La cité des rêves – Don Winslow

Par Michel Dufour

Date de publication originale : 2022 (City of Dreams)
Date de publication française : 2023 (HarperCollins, France)
Traduction (américain) :
Jean Esch
Genres :
Noir, thriller, historique
Personnage principal :
Danny Ryan, gang des Irlandais

On ne prend pas Don Winslow à la légère : sa réputation impressionne; sa production aussi. Mon collègue Ray a déjà commenté quelques-uns de ses romans. C’est mon premier.

Rhode Island, fin des années 80. Danny Ryan et ce qu’il reste du gang des Irlandais doivent fuir le Rhode Island, poursuivis qu’ils sont par la mafia italienne (la famille Moretti), les flics, les policiers et les fédéraux. Ils sont soupçonnés de trafic d’héroïne et de meurtre. Dans une véritable épopée américaine (Winslow se réfère souvent à Virgile), les Irlandais gagnent l’Ouest sans trop de dommage et, à travers l’industrie cinématographique de Hollywood, se retrouveront aux prises avec le gang de Los Angeles.

Auparavant, cependant, le policier Harris propose à Danny de faire disparaître son dossier et celui de ses hommes et de lui donner suffisamment d’argent pour qu’ils n’aient plus besoin de travailler. En échange de quoi, ils n’auraient qu’à réussir un dernier coup : démanteler le gang des Mexicains. Mais, même après coup, ça n’est pas facile pour Danny et les siens de mener une existence paisible. Leur tranquillité et leurs amours semblent perdues d’avance. En plein désert, dans un petit groupe de néo-hippies qui cultivent leur pot et se gavent de champignons magiques, Danny s’égare dans un bad trip et tombe sur Neto Valdez et quelques Mexicains du cartel de Baja, qui menacent de le tuer à petit feu.

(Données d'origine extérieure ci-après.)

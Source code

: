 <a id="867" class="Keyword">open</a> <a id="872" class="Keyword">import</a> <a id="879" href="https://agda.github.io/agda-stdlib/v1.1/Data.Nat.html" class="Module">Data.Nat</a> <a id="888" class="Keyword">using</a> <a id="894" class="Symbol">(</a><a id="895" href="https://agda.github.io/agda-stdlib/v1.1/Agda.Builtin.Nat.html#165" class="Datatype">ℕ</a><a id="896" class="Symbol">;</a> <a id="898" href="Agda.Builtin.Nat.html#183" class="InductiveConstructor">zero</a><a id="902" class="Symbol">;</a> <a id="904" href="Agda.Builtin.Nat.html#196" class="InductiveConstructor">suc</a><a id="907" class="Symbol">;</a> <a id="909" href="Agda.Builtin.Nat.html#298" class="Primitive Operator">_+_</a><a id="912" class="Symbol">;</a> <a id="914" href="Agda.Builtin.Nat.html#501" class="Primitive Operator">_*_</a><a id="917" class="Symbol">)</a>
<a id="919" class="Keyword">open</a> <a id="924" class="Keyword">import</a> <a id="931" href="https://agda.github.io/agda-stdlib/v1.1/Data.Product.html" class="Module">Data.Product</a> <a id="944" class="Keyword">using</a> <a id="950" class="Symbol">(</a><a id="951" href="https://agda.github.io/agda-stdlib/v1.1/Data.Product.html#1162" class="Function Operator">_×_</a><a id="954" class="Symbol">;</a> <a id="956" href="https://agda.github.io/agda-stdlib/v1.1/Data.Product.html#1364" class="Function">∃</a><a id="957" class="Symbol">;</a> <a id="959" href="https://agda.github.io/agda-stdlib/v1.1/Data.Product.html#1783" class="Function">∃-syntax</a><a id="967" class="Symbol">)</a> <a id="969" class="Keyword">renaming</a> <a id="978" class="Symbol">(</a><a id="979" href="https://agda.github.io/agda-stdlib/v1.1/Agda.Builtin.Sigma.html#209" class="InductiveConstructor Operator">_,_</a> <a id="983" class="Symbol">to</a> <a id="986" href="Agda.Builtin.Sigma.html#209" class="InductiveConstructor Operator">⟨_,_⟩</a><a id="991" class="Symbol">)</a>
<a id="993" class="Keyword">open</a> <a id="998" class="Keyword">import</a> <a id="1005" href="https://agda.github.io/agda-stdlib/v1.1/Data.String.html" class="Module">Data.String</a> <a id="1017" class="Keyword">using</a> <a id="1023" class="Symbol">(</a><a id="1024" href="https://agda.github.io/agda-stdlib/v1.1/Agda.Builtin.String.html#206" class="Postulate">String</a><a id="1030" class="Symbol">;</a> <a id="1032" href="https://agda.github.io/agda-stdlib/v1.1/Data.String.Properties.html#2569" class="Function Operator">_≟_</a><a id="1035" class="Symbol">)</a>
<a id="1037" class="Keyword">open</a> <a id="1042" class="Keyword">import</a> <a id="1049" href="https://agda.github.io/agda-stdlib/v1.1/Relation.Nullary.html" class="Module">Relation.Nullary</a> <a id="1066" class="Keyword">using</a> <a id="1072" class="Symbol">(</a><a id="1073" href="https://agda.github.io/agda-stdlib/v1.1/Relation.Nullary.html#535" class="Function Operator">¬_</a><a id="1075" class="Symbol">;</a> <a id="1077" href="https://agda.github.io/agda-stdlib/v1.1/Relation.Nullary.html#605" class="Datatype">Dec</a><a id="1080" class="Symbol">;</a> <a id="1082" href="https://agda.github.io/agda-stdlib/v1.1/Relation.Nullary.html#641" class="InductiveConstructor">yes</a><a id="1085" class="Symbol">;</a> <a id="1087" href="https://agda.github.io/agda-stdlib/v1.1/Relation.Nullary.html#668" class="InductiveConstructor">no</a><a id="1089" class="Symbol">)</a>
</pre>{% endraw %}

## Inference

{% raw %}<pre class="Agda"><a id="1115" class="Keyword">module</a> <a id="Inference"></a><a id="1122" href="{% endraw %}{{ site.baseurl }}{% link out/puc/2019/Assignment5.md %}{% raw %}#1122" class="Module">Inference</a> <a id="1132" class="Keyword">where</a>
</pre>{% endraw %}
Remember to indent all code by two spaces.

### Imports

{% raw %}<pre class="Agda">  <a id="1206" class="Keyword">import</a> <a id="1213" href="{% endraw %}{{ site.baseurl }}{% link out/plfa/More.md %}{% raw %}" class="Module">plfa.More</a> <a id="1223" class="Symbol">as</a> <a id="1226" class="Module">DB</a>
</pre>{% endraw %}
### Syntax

La  ruée vers l’Ouest est un peu longue, mais ça se lit bien parce que Winslow décrit des actes plutôt que des sentiments. Même si un certain suspense entoure la destinée de Danny, j’ai lu ça plutôt comme un récit historique, une tranche de vie de certains groupes criminalisés de la fin du XXe siècle. J’ai souvent pensé au film Le Parrain. Les milieux sont décrits avec compétence et les personnages sans ménagement mais avec sympathie, et parfois humour. Depuis les années 50, et même un peu avant (je pense à Hammett et Chandler), le roman et le cinéma américains nous en ont mis plein la vue de cette thématique. D’où une attitude quelque peu nostalgique qui m’a accompagné au cours de cette lecture.

Extrait :
Le Pacifique est une côte de coucher de soleil.
Le soleil ne se lève pas sur cet océan, mais Danny Ryan, lui, se lève à l’aube malgré tout pour assister aux transformations du ciel et de l’eau à mesure que les nuages se forment : la mer devient visible, et l’horizon apparaît.
C’est son moment préféré de la journée.
Les petits matins de Danny ressemblent à un rite. Il sort du lit, allume la bouilloire électrique et se brosse les dents pendant que l’eau chauffe. Puis il retourne dans la kitchenette se faire une tasse de café instantané, qu’il boit à petites gorgées en enfilant un jean et un sweet-shirt à capuche. Il glisse une arme dans la poche kangourou de son sweet, sort de son mobile home et traverse la Pacific Coast Highway pour atteindre Capistrano Beach, d’où il regarde poindre l’aurore.